— WORK TO BE COMPLETED —
Output the listing exactly, leaving nothing out.
>>>
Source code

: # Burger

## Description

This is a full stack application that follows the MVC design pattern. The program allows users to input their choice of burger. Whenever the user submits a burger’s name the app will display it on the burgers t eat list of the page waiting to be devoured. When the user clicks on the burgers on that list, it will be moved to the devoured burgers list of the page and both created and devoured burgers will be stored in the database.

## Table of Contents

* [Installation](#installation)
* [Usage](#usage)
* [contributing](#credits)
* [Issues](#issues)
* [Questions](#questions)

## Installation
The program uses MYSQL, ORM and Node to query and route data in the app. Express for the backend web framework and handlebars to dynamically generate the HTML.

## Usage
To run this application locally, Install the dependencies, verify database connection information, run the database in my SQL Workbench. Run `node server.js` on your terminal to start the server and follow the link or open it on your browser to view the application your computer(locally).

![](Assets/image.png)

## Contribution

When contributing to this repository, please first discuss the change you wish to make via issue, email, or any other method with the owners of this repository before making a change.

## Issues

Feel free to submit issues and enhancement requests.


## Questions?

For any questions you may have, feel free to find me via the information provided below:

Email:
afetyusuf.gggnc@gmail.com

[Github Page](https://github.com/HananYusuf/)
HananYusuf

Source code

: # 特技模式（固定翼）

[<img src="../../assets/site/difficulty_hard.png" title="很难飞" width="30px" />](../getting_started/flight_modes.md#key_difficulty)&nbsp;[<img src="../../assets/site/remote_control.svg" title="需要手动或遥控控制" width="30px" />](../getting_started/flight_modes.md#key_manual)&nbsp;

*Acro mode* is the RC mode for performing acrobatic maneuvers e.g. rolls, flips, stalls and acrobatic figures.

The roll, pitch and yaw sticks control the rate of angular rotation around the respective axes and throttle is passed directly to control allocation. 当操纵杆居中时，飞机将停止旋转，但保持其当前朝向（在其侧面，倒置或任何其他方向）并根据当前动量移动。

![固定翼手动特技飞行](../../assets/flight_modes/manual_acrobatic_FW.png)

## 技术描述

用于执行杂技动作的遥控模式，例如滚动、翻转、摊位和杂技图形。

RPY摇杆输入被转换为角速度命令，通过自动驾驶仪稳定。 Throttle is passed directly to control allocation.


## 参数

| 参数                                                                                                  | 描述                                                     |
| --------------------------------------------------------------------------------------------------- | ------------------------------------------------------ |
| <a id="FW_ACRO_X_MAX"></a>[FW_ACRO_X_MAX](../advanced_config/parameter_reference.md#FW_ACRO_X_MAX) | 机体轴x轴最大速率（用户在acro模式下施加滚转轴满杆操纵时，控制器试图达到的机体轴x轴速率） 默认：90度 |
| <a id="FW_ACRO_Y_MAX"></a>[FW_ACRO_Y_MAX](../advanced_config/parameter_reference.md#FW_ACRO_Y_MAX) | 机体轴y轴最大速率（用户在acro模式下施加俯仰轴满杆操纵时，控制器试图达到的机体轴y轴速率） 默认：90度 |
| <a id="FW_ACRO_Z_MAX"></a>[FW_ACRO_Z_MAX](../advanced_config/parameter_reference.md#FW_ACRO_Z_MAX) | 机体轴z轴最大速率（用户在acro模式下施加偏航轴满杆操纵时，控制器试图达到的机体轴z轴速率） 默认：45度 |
<<<
— WORKED SOLUTION —
Source code

: # Burger

## Description

This is a full stack application that follows the MVC design pattern. The program allows users to input their choice of burger. Whenever the user submits a burger’s name the app will display it on the burgers t eat list of the page waiting to be devoured. When the user clicks on the burgers on that list, it will be moved to the devoured burgers list of the page and both created and devoured burgers will be stored in the database.

## Table of Contents

* [Installation](#installation)
* [Usage](#usage)
* [contributing](#credits)
* [Issues](#issues)
* [Questions](#questions)

## Installation
The program uses MYSQL, ORM and Node to query and route data in the app. Express for the backend web framework and handlebars to dynamically generate the HTML.

## Usage
To run this application locally, Install the dependencies, verify database connection information, run the database in my SQL Workbench. Run `node server.js` on your terminal to start the server and follow the link or open it on your browser to view the application your computer(locally).

![](Assets/image.png)

## Contribution

When contributing to this repository, please first discuss the change you wish to make via issue, email, or any other method with the owners of this repository before making a change.

## Issues

Feel free to submit issues and enhancement requests.


## Questions?

For any questions you may have, feel free to find me via the information provided below:

Email:
afetyusuf.gggnc@gmail.com

[Github Page](https://github.com/HananYusuf/)
HananYusuf

Source code

: # 特技模式（固定翼）

[<img src="../../assets/site/difficulty_hard.png" title="很难飞" width="30px" />](../getting_started/flight_modes.md#key_difficulty)&nbsp;[<img src="../../assets/site/remote_control.svg" title="需要手动或遥控控制" width="30px" />](../getting_started/flight_modes.md#key_manual)&nbsp;

*Acro mode* is the RC mode for performing acrobatic maneuvers e.g. rolls, flips, stalls and acrobatic figures.

The roll, pitch and yaw sticks control the rate of angular rotation around the respective axes and throttle is passed directly to control allocation. 当操纵杆居中时，飞机将停止旋转，但保持其当前朝向（在其侧面，倒置或任何其他方向）并根据当前动量移动。

![固定翼手动特技飞行](../../assets/flight_modes/manual_acrobatic_FW.png)

## 技术描述

用于执行杂技动作的遥控模式，例如滚动、翻转、摊位和杂技图形。

RPY摇杆输入被转换为角速度命令，通过自动驾驶仪稳定。 Throttle is passed directly to control allocation.


## 参数

| 参数                                                                                                  | 描述                                                     |
| --------------------------------------------------------------------------------------------------- | ------------------------------------------------------ |
| <a id="FW_ACRO_X_MAX"></a>[FW_ACRO_X_MAX](../advanced_config/parameter_reference.md#FW_ACRO_X_MAX) | 机体轴x轴最大速率（用户在acro模式下施加滚转轴满杆操纵时，控制器试图达到的机体轴x轴速率） 默认：90度 |
| <a id="FW_ACRO_Y_MAX"></a>[FW_ACRO_Y_MAX](../advanced_config/parameter_reference.md#FW_ACRO_Y_MAX) | 机体轴y轴最大速率（用户在acro模式下施加俯仰轴满杆操纵时，控制器试图达到的机体轴y轴速率） 默认：90度 |
| <a id="FW_ACRO_Z_MAX"></a>[FW_ACRO_Z_MAX](../advanced_config/parameter_reference.md#FW_ACRO_Z_MAX) | 机体轴z轴最大速率（用户在acro模式下施加偏航轴满杆操纵时，控制器试图达到的机体轴z轴速率） 默认：45度 |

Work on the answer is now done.